What is required -> Word for word, set down every line of the entries below from the line with "# PURA Models" to the line with "a predefined taxonomy.", including both, and no other line.

Given data ->
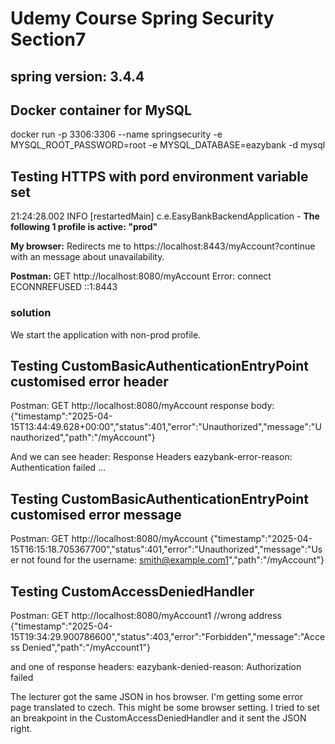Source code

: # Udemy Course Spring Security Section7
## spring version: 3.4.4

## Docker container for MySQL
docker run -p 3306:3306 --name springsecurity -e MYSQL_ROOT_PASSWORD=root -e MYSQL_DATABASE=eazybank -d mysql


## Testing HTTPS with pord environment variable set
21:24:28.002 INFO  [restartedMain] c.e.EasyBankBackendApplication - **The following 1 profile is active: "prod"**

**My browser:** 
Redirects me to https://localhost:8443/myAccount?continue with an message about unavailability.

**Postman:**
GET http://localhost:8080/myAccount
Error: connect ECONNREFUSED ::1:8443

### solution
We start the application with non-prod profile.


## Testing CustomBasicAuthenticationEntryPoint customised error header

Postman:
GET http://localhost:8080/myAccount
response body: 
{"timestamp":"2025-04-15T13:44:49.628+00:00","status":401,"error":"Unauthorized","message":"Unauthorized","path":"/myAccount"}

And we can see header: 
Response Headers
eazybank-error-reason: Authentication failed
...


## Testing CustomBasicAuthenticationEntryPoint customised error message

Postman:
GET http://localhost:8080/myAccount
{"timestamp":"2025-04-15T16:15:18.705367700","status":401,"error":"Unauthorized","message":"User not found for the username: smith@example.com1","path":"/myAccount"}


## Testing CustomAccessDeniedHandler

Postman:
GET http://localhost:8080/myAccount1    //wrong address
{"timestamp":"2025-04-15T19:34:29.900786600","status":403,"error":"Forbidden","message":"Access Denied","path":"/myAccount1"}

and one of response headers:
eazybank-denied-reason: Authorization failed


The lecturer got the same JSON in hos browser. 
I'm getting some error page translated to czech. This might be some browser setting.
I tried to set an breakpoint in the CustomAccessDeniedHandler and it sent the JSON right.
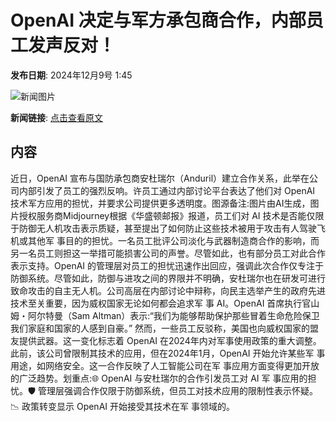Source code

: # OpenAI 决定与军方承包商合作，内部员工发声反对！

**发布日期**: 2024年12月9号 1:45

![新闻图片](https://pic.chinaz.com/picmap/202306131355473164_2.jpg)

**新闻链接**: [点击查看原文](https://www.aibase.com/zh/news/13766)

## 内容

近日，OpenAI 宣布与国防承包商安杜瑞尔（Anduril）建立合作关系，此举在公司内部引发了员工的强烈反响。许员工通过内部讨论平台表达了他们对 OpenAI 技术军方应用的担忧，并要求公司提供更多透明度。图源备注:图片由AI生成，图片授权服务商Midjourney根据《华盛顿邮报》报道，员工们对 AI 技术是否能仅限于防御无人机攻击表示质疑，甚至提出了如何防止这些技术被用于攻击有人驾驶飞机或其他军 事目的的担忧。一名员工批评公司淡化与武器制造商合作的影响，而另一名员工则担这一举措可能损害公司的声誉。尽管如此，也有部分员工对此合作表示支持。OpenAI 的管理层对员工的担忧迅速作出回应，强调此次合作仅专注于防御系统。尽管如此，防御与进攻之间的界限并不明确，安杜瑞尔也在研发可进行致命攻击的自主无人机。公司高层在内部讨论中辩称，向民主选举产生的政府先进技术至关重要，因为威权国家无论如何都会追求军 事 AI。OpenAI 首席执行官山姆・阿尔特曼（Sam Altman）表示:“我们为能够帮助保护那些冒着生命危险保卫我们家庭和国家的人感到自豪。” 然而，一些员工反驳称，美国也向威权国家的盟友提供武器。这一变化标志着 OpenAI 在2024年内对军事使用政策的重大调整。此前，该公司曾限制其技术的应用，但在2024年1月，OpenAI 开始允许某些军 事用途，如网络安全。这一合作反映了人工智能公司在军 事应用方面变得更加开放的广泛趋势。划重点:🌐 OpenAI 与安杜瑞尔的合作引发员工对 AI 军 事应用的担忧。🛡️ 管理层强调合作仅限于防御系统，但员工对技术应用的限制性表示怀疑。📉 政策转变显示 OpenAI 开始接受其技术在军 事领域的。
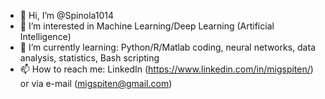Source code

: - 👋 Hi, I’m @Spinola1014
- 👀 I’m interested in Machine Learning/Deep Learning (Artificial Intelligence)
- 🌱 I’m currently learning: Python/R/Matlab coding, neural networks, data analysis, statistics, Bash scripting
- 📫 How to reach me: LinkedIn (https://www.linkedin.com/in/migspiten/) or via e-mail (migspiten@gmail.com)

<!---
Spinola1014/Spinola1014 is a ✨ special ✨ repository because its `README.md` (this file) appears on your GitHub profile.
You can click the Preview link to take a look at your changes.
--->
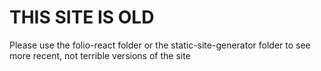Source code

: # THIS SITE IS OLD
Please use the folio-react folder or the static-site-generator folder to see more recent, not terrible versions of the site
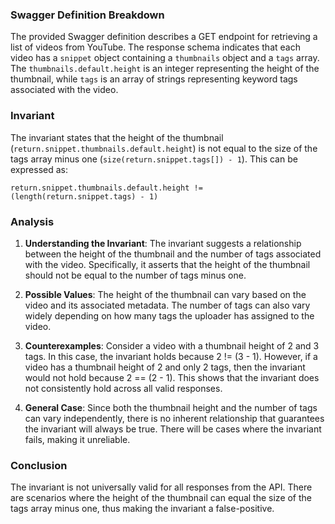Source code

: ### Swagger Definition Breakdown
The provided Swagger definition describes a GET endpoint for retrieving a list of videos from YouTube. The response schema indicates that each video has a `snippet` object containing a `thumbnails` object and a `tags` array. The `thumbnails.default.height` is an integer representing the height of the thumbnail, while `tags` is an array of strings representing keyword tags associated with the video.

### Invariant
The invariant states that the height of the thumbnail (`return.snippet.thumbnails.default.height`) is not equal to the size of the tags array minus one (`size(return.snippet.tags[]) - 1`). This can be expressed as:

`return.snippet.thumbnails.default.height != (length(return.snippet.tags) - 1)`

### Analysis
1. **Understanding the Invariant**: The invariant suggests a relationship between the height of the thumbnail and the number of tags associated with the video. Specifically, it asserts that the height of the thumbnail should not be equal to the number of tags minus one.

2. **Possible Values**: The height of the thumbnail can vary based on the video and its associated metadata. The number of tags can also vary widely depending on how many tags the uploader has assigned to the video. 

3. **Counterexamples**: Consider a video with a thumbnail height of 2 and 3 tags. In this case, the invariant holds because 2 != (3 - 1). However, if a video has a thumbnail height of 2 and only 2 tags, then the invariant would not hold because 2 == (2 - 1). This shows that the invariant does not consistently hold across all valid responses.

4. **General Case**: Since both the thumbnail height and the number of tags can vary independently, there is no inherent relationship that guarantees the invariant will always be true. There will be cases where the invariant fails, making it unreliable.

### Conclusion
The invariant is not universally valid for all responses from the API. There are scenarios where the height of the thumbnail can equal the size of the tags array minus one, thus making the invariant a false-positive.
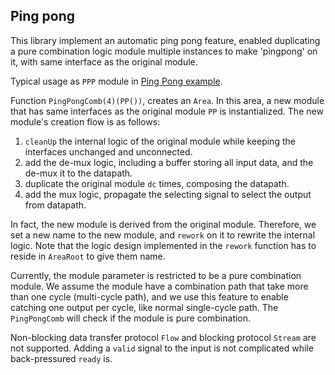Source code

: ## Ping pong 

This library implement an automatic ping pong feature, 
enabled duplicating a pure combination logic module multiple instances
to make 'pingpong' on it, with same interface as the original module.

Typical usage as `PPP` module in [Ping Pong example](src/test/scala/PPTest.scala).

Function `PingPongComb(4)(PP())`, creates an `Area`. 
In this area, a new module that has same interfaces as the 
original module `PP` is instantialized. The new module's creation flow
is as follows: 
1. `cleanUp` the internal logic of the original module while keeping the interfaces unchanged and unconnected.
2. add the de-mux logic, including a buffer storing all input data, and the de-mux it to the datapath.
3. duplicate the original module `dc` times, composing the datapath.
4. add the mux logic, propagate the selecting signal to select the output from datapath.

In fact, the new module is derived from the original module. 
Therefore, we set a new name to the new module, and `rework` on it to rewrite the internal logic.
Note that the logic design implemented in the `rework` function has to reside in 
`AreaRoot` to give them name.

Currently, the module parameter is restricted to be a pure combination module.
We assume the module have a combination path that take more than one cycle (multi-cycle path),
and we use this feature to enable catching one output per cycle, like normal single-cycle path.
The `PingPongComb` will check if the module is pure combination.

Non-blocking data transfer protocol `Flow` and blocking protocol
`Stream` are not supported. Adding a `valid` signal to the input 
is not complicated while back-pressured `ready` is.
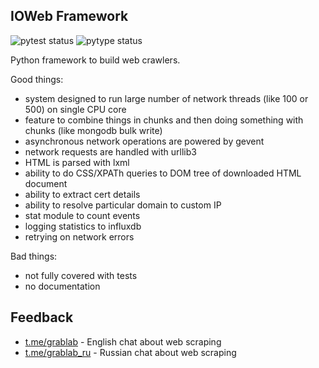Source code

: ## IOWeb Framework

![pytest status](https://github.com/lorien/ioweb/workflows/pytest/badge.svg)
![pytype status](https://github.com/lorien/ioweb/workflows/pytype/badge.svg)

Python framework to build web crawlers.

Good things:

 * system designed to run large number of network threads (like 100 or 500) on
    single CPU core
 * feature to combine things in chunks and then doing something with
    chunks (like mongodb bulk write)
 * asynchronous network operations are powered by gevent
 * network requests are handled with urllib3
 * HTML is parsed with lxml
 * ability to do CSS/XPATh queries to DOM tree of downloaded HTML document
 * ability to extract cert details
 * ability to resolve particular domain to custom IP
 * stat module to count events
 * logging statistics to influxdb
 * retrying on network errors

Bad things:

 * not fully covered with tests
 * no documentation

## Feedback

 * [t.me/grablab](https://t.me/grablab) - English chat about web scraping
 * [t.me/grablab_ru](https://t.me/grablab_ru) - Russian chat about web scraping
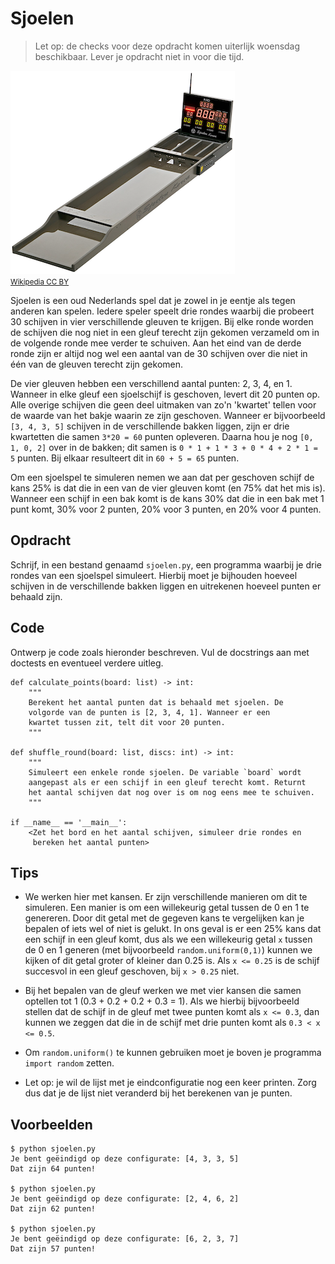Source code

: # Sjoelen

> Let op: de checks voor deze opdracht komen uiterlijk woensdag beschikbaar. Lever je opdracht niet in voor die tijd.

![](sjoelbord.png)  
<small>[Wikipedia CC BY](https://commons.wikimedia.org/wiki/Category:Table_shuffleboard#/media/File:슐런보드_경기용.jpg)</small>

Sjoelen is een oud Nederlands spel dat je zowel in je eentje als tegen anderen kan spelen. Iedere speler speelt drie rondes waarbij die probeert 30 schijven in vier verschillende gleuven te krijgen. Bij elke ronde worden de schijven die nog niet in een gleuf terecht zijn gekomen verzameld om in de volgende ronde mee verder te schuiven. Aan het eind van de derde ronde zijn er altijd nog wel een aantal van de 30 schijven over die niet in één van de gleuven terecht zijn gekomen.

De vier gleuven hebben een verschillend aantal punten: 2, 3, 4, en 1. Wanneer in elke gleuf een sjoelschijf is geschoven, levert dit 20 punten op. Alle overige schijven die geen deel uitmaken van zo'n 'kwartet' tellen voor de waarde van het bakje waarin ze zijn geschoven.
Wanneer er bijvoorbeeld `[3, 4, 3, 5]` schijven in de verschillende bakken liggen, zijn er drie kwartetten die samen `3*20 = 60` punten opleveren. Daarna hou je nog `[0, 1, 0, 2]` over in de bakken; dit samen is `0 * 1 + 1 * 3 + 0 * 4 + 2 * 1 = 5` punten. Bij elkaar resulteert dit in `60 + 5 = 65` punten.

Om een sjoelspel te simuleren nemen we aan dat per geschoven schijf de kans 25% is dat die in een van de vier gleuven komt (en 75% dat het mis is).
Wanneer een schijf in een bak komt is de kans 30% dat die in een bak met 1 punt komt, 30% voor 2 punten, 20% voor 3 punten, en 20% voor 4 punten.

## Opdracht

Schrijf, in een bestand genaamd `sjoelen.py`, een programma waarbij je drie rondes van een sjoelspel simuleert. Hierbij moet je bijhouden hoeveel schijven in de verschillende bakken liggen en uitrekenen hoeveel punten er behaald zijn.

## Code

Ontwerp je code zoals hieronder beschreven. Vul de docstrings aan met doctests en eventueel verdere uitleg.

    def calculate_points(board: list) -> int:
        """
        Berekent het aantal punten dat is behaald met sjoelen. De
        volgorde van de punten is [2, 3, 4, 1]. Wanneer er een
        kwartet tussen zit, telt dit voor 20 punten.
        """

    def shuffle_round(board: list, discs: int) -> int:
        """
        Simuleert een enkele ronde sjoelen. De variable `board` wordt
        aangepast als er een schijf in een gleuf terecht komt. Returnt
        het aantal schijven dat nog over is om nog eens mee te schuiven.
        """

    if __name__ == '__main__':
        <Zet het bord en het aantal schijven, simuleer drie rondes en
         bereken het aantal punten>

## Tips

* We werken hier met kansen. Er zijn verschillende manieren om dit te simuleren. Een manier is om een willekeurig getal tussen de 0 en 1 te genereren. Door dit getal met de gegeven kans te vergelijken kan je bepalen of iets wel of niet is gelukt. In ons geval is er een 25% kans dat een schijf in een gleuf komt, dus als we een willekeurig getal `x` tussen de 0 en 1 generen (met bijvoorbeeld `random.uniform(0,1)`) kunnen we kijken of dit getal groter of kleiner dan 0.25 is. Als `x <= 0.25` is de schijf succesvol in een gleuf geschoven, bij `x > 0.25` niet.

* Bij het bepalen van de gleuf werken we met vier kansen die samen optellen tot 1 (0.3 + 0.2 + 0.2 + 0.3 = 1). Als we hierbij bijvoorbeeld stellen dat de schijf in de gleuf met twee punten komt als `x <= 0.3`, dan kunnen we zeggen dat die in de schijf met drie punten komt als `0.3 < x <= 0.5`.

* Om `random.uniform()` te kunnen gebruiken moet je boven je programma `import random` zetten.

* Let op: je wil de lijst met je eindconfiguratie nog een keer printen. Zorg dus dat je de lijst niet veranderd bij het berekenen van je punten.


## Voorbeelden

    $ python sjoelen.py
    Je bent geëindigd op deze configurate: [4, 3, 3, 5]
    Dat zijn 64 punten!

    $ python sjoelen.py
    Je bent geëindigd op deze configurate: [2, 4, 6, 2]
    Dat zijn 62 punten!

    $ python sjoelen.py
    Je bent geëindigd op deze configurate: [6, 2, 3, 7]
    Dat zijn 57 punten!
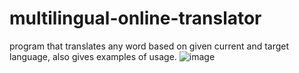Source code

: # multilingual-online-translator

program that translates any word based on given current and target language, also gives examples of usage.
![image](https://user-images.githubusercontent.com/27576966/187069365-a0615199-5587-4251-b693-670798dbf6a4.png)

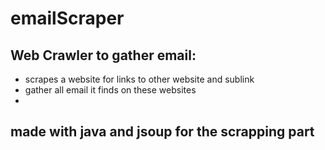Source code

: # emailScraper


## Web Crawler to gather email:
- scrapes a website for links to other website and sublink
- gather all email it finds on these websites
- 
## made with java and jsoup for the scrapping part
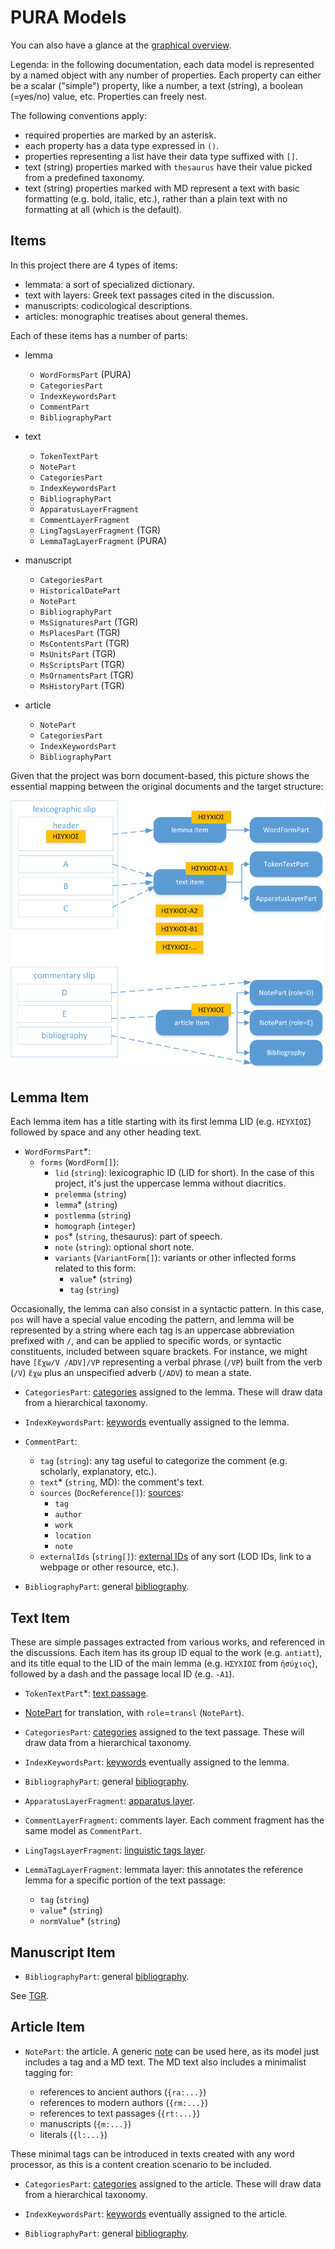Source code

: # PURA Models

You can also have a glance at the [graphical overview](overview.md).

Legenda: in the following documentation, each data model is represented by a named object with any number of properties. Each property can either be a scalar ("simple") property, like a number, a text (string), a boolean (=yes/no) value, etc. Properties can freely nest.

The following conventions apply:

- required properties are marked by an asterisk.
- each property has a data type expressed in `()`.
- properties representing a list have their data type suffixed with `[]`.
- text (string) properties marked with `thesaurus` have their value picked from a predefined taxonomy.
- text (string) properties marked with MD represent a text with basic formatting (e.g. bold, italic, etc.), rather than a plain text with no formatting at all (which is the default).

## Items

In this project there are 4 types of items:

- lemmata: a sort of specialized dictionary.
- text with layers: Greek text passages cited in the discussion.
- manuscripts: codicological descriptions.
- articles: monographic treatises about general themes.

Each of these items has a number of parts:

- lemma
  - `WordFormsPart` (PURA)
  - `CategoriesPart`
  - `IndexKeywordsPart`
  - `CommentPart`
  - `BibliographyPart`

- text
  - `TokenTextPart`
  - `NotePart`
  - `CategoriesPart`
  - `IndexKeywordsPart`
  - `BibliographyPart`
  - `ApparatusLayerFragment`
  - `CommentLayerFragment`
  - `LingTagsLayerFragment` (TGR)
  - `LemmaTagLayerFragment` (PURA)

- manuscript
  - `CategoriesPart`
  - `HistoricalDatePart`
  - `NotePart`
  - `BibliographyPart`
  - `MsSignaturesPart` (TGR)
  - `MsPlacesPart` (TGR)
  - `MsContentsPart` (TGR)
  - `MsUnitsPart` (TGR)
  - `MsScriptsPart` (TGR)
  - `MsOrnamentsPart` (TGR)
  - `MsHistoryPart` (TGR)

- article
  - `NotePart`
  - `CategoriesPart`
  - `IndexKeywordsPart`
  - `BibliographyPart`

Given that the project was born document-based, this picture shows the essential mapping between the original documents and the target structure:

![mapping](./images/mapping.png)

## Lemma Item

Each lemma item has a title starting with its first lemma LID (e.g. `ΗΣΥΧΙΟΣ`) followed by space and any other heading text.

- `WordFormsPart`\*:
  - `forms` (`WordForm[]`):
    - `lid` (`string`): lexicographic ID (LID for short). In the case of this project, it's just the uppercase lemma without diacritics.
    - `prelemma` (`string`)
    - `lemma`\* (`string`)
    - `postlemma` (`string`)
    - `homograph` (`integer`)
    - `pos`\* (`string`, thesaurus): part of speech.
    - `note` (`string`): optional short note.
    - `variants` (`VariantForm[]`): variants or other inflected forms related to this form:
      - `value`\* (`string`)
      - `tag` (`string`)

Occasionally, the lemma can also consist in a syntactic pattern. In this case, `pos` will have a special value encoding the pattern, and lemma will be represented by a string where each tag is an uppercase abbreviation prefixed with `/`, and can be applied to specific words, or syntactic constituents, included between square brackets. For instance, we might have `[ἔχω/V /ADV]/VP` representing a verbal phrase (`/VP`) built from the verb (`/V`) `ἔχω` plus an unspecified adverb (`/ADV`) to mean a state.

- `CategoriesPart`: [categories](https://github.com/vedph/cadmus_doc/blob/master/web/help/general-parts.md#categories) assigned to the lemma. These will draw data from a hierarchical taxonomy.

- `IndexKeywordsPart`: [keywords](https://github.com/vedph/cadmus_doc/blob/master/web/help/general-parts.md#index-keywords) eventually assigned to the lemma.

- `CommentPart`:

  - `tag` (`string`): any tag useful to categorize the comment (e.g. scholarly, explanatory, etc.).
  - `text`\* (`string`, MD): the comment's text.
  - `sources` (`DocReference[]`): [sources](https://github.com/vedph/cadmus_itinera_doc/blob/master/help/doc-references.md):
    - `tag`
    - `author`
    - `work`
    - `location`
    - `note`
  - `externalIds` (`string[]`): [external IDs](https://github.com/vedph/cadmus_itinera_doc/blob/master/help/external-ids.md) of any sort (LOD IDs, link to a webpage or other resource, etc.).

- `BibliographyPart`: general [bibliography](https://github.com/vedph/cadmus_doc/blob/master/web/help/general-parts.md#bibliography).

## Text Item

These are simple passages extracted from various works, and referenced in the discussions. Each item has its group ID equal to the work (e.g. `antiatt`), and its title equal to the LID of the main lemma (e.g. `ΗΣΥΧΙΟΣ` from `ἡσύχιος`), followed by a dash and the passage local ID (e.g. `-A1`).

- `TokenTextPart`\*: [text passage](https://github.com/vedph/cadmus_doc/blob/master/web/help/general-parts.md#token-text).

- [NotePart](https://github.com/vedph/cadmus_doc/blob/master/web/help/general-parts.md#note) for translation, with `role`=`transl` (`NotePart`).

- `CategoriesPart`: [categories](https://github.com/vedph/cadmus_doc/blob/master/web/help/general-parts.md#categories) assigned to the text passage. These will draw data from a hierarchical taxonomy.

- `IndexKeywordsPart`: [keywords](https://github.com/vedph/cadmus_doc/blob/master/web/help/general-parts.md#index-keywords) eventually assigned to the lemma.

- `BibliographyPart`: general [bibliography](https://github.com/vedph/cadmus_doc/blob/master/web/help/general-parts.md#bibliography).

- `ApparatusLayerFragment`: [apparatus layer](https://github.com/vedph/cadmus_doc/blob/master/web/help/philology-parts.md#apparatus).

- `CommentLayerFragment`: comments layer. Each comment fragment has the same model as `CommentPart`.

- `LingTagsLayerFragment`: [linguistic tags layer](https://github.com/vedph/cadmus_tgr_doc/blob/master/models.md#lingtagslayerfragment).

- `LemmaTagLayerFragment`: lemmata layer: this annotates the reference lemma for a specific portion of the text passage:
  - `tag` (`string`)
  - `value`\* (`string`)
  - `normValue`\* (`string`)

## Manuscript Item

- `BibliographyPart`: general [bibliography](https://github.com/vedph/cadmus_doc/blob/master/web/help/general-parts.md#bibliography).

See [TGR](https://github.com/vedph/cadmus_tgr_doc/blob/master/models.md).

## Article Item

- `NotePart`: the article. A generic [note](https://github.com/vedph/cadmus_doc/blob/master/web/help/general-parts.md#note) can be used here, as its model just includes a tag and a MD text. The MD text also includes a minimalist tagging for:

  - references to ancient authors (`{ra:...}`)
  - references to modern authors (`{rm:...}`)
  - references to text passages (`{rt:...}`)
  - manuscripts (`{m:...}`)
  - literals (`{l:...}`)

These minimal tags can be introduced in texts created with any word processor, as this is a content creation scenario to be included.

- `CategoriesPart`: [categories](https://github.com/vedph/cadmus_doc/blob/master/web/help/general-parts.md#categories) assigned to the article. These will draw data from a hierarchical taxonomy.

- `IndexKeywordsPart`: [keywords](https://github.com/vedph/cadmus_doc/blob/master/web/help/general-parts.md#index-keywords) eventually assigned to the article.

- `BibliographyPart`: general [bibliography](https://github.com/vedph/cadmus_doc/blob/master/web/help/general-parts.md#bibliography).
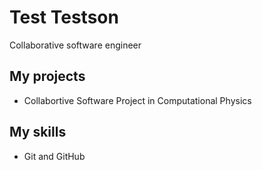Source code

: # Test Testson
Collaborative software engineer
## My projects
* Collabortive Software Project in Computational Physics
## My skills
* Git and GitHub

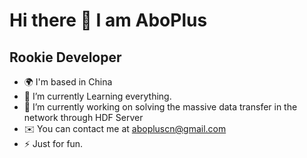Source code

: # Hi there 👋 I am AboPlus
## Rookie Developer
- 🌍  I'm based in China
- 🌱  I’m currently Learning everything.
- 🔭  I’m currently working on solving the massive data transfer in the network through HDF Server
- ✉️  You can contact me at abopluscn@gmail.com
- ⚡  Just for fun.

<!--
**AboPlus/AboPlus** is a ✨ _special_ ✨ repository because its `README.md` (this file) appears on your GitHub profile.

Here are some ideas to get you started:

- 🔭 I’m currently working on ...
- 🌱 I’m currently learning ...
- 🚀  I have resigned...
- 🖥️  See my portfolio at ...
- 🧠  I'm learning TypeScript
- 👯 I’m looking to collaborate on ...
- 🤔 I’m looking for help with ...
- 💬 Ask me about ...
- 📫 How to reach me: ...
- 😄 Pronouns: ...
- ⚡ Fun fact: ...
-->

Solution ->
: # PURA Models

You can also have a glance at the [graphical overview](overview.md).

Legenda: in the following documentation, each data model is represented by a named object with any number of properties. Each property can either be a scalar ("simple") property, like a number, a text (string), a boolean (=yes/no) value, etc. Properties can freely nest.

The following conventions apply:

- required properties are marked by an asterisk.
- each property has a data type expressed in `()`.
- properties representing a list have their data type suffixed with `[]`.
- text (string) properties marked with `thesaurus` have their value picked from a predefined taxonomy.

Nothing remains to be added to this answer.